One way to make this interactive relationship more tangible, is to utilize time as the primary economic unit for measurable output. While other recorded definitions would exist alongside this approach (particularly in terms of shared knowledge transmission and dispersal), mutually compensated time would be recorded for purposes of GDP. Importantly, time arbitrage would also provide records of the knowledge, skill and other activity that provider and recipient find noteworthy in specific interactions, as opposed to more static forms of skill representation as presently recorded for purposes of GDP.
Hence time based product via time arbitrage methodology, would combine human capital and labour (or expressed time preference), as simultaneous production and consumption. Greater productivity over time accrues via a continuum of mutual skills acquisition, as knowledge use patterns are continuously recorded by the groups involved. While these recorded knowledge and skills gains by participating groups are also quality gains, such gains can take place without the internal inflation which has long been associated with high skill time based product. Time arbitrage as a relatively constant commodity value, makes it simpler to determine both the extent of services output and consequent production gains, since the output of this decentralized services capacity isn't muddled by general equilibrium transmission.

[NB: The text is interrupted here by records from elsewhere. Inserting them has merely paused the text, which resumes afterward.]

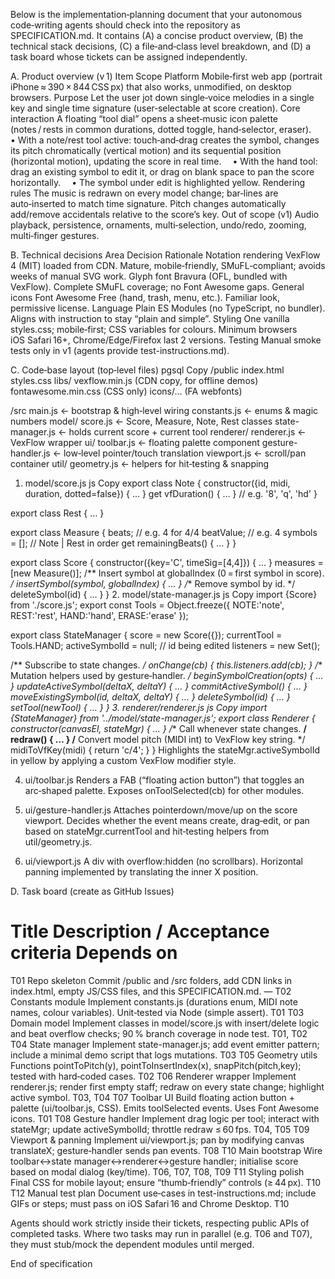 Below is the implementation‑planning document that your autonomous code‑writing agents should check into the repository as SPECIFICATION.md.
It contains (A) a concise product overview, (B) the technical stack decisions, (C) a file‑and‑class level breakdown, and (D) a task board whose tickets can be assigned independently.

A. Product overview (v 1)
Item	Scope
Platform	Mobile‑first web app (portrait iPhone ≈ 390 × 844 CSS px) that also works, unmodified, on desktop browsers.
Purpose	Let the user jot down single‑voice melodies in a single key and single time signature (user‑selectable at score creation).
Core interaction	A floating “tool dial” opens a sheet‑music icon palette (notes / rests in common durations, dotted toggle, hand‑selector, eraser).
 • With a note/rest tool active: touch‑and‑drag creates the symbol, changes its pitch chromatically (vertical motion) and its sequential position (horizontal motion), updating the score in real time.
 • With the hand tool: drag an existing symbol to edit it, or drag on blank space to pan the score horizontally.
 • The symbol under edit is highlighted yellow.
Rendering rules	The music is redrawn on every model change; bar‑lines are auto‑inserted to match time signature. Pitch changes automatically add/remove accidentals relative to the score’s key.
Out of scope (v1)	Audio playback, persistence, ornaments, multi‑selection, undo/redo, zooming, multi‑finger gestures.

B. Technical decisions
Area	Decision	Rationale
Notation rendering	VexFlow 4 (MIT) loaded from CDN.	Mature, mobile‑friendly, SMuFL‑compliant; avoids weeks of manual SVG work.
Glyph font	Bravura (OFL, bundled with VexFlow).	Complete SMuFL coverage; no Font Awesome gaps.
General icons	Font Awesome Free (hand, trash, menu, etc.).	Familiar look, permissive license.
Language	Plain ES Modules (no TypeScript, no bundler).	Aligns with instruction to stay “plain and simple”.
Styling	One vanilla styles.css; mobile‑first; CSS variables for colours.
Minimum browsers	iOS Safari 16+, Chrome/Edge/Firefox last 2 versions.
Testing	Manual smoke tests only in v1 (agents provide test-instructions.md).

C. Code‑base layout (top‑level files)
pgsql
Copy
/public
  index.html
  styles.css
  libs/
    vexflow.min.js       (CDN copy, for offline demos)
    fontawesome.min.css  (CSS only)
  icons/…                (FA webfonts)

 /src
  main.js                ← bootstrap & high‑level wiring
  constants.js           ← enums & magic numbers
  model/
    score.js             ← Score, Measure, Note, Rest classes
    state-manager.js     ← holds current score + current tool
  renderer/
    renderer.js          ← VexFlow wrapper
  ui/
    toolbar.js           ← floating palette component
    gesture-handler.js   ← low‑level pointer/touch translation
    viewport.js          ← scroll/pan container
  util/
    geometry.js          ← helpers for hit‑testing & snapping
1. model/score.js
js
Copy
export class Note {
  constructor({id, midi, duration, dotted=false}) { … }
  get vfDuration() { … }     // e.g. '8', 'q', 'hd'
}

export class Rest { … }

export class Measure {
  beats;                  // e.g. 4 for 4/4
  beatValue;              // e.g. 4
  symbols = [];           // Note | Rest in order
  get remainingBeats() { … }
}

export class Score {
  constructor({key='C', timeSig=[4,4]}) { … }
  measures = [new Measure()];
  /** Insert symbol at globalIndex (0 = first symbol in score). */
  insertSymbol(symbol, globalIndex) { … }
  /** Remove symbol by id. */
  deleteSymbol(id) { … }
}
2. model/state-manager.js
js
Copy
import {Score} from './score.js';
export const Tools = Object.freeze({ NOTE:'note', REST:'rest', HAND:'hand', ERASE:'erase' });

export class StateManager {
  score = new Score({});
  currentTool = Tools.HAND;
  activeSymbolId = null;        // id being edited
  listeners = new Set();

  /** Subscribe to state changes. */
  onChange(cb) { this.listeners.add(cb); }
  /** Mutation helpers used by gesture‑handler. */
  beginSymbolCreation(opts) { … }
  updateActiveSymbol(deltaX, deltaY) { … }
  commitActiveSymbol() { … }
  moveExistingSymbol(id, deltaX, deltaY) { … }
  deleteSymbol(id) { … }
  setTool(newTool) { … }
}
3. renderer/renderer.js
js
Copy
import {StateManager} from '../model/state-manager.js';
export class Renderer {
  constructor(canvasEl, stateMgr) { … }
  /** Call whenever state changes. **/
  redraw() { … }
  /** Convert model pitch (MIDI int) to VexFlow key string. */
  midiToVfKey(midi) { return 'c/4'; }
}
Highlights the stateMgr.activeSymbolId in yellow by applying a custom VexFlow modifier style.

4. ui/toolbar.js
Renders a FAB (“floating action button”) that toggles an arc‑shaped palette.
Exposes onToolSelected(cb) for other modules.

5. ui/gesture-handler.js
Attaches pointerdown/move/up on the score viewport.
Decides whether the event means create, drag‑edit, or pan based on stateMgr.currentTool and hit‑testing helpers from util/geometry.js.

6. ui/viewport.js
A div with overflow:hidden (no scrollbars). Horizontal panning implemented by translating the inner <canvas> X position.

D. Task board (create as GitHub Issues)
#	Title	Description / Acceptance criteria	Depends on
T01	Repo skeleton	Commit /public and /src folders, add CDN links in index.html, empty JS/CSS files, and this SPECIFICATION.md.	—
T02	Constants module	Implement constants.js (durations enum, MIDI note names, colour variables). Unit‑tested via Node (simple assert).	T01
T03	Domain model	Implement classes in model/score.js with insert/delete logic and beat overflow checks; 90 % branch coverage in node test.	T01, T02
T04	State manager	Implement state-manager.js; add event emitter pattern; include a minimal demo script that logs mutations.	T03
T05	Geometry utils	Functions pointToPitch(y), pointToInsertIndex(x), snapPitch(pitch,key); tested with hard‑coded cases.	T02
T06	Renderer wrapper	Implement renderer.js; render first empty staff; redraw on every state change; highlight active symbol.	T03, T04
T07	Toolbar UI	Build floating action button + palette (ui/toolbar.js, CSS). Emits toolSelected events. Uses Font Awesome icons.	T01
T08	Gesture handler	Implement drag logic per tool; interact with stateMgr; update activeSymbolId; throttle redraw ≤ 60 fps.	T04, T05
T09	Viewport & panning	Implement ui/viewport.js; pan by modifying canvas translateX; gesture‑handler sends pan events.	T08
T10	Main bootstrap	Wire toolbar↔state manager↔renderer↔gesture handler; initialise score based on modal dialog (key/time).	T06, T07, T08, T09
T11	Styling polish	Final CSS for mobile layout; ensure “thumb‑friendly” controls (≥ 44 px).	T10
T12	Manual test plan	Document use‑cases in test-instructions.md; include GIFs or steps; must pass on iOS Safari 16 and Chrome Desktop.	T10

Agents should work strictly inside their tickets, respecting public APIs of completed tasks.
Where two tasks may run in parallel (e.g. T06 and T07), they must stub/mock the dependent modules until merged.

End of specification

The productivity challenge of our time, is perhaps not so much about "throwing out" the old models, but recognizing the dual nature of tradable sector and non tradable sector production. Is it possible to redefine the latter on tangible terms? Can time preferences gain economic validity? To clarify the production potential of time based product, the social implications of mutually desired time preferences would need to be recognized. After all, mutual time preferences are quite different from the externally defined labour components of tradable product. Indeed, few other aspects of economic activity hold the same potential, for greater economic participation and inclusion.